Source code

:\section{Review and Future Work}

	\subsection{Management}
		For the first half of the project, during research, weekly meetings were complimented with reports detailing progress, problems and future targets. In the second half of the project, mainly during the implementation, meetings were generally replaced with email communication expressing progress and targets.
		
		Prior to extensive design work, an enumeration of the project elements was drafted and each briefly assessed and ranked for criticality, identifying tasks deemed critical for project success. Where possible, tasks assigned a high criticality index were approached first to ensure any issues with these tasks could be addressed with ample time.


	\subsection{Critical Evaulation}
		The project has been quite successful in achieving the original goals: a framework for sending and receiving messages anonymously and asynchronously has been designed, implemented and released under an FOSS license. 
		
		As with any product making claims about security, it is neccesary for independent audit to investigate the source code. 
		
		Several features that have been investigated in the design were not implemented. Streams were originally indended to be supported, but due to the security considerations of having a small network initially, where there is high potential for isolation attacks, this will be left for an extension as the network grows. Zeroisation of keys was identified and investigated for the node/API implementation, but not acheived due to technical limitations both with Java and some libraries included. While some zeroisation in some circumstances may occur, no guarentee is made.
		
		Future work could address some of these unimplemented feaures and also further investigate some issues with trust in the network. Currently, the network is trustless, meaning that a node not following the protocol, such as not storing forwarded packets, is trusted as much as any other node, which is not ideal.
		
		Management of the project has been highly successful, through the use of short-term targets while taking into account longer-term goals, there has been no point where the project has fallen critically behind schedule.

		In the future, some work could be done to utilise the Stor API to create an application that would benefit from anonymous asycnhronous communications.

#### What is needed:
Give only the lines from the one holding "For the first" through the one holding "As with any", each restated exactly as it appears above.

#### Result for this task:
		For the first half of the project, during research, weekly meetings were complimented with reports detailing progress, problems and future targets. In the second half of the project, mainly during the implementation, meetings were generally replaced with email communication expressing progress and targets.
		
		Prior to extensive design work, an enumeration of the project elements was drafted and each briefly assessed and ranked for criticality, identifying tasks deemed critical for project success. Where possible, tasks assigned a high criticality index were approached first to ensure any issues with these tasks could be addressed with ample time.


	\subsection{Critical Evaulation}
		The project has been quite successful in achieving the original goals: a framework for sending and receiving messages anonymously and asynchronously has been designed, implemented and released under an FOSS license. 
		
		As with any product making claims about security, it is neccesary for independent audit to investigate the source code. 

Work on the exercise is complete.